UC Berkeley adjunct professor introduces alternative power source for local neighborhoods
In response to last week’s PG&E safety blackouts, campus adjunct professor of electrical engineering and computer sciences and director in the California Institute for Energy and Environment’s Electric Grid program area, Alexandra von Meier, said transitioning to neighborhood-sourced power would create a more reliable electric grid.
The EcoBlock project would develop stand-alone microgrids of electrical generation and storage to be shared on a city block level, according to Berkeley News. The EcoBlock project is primarily funded by the California Energy Commission and aims to show the benefits of using economies of scale to produce environmentally friendly infrastructure. Von Meier serves as a principal investigator for the project, which develops a microgrid that can provide power during blackouts such as the PG&E outage.
The EcoBlock project is expected to take four years, beginning in September 2019 and concluding in August 2023, according to the EcoBlock website. In the first year, the EcoBlock project will recruit participants and conduct water and energy reviews of buildings. In the second year, construction designs will be developed and permits will be obtained.
The following year, microgrids will be installed and energy improvements will be conducted. Finally, the EcoBlock project will be reviewed and a guidebook will be created to develop other EcoBlocks.

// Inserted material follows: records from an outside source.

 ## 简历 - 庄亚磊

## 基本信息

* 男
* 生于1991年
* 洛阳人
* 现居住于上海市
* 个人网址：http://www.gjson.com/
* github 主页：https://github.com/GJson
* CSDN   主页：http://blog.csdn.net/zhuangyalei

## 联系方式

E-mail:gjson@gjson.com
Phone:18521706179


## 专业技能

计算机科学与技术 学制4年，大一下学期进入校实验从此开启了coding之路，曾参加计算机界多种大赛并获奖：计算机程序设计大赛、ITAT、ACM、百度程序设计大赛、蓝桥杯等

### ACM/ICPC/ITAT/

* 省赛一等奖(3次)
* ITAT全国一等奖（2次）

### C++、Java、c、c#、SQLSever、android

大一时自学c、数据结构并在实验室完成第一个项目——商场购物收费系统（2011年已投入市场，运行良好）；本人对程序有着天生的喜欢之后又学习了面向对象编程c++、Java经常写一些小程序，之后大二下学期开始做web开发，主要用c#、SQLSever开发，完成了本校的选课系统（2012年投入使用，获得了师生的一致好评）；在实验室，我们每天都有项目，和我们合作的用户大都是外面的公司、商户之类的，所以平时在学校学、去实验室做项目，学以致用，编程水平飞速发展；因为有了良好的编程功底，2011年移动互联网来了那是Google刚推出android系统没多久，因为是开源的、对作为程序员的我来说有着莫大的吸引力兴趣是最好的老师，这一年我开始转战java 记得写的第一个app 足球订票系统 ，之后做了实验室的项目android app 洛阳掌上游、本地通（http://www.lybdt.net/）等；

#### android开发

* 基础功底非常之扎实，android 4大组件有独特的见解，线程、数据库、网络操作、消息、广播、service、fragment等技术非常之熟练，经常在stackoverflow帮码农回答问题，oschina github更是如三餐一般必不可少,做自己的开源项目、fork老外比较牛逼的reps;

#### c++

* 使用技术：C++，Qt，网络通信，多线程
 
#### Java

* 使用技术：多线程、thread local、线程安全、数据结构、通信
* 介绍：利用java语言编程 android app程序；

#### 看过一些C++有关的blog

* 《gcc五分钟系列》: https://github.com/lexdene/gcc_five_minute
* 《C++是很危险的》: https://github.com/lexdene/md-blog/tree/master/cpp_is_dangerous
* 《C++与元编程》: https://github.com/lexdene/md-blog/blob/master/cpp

According to the website, a microgrid is a miniature electrical system that includes a micro power plant, electrical cables and appliances that consume this energy. In a situation where normal utility power is disrupted, microgrids can supply power to connected homes.
The Berkeley power outage was an effort by PG&E to mitigate the risk of active transmission lines that could spark a wildfire, according to Berkeley News. The city’s power comes from transmission lines that pass through the East Bay Hills, where the wildfire danger is, von Meier said.
While the EcoBlock project would not end outages, it aims to retrofit neighborhood blocks with shared energy storage to lessen the impact of the outage, according to von Meier.
“The idea is that with shared energy storage, a community will have the resources to provide for the most important needs, even during an extended power outage,” von Meier said in an email.
More specifically, the project covers energy and water efficiency retrofits, solar electric photovoltaic, or PV, panels, neighborhood-shared energy storage, shared electric vehicle charging stations and direct current microgrids across multiple residential buildings, according to the website.
While microgrids and similar technologies, such as backup generators, currently exist for airports and hospitals, the EcoBlock project introduces them for residential neighborhoods.
“Having the ability for communities to be locally resilient and sustainable makes a big difference,” von Meier said in an interview with Berkeley News.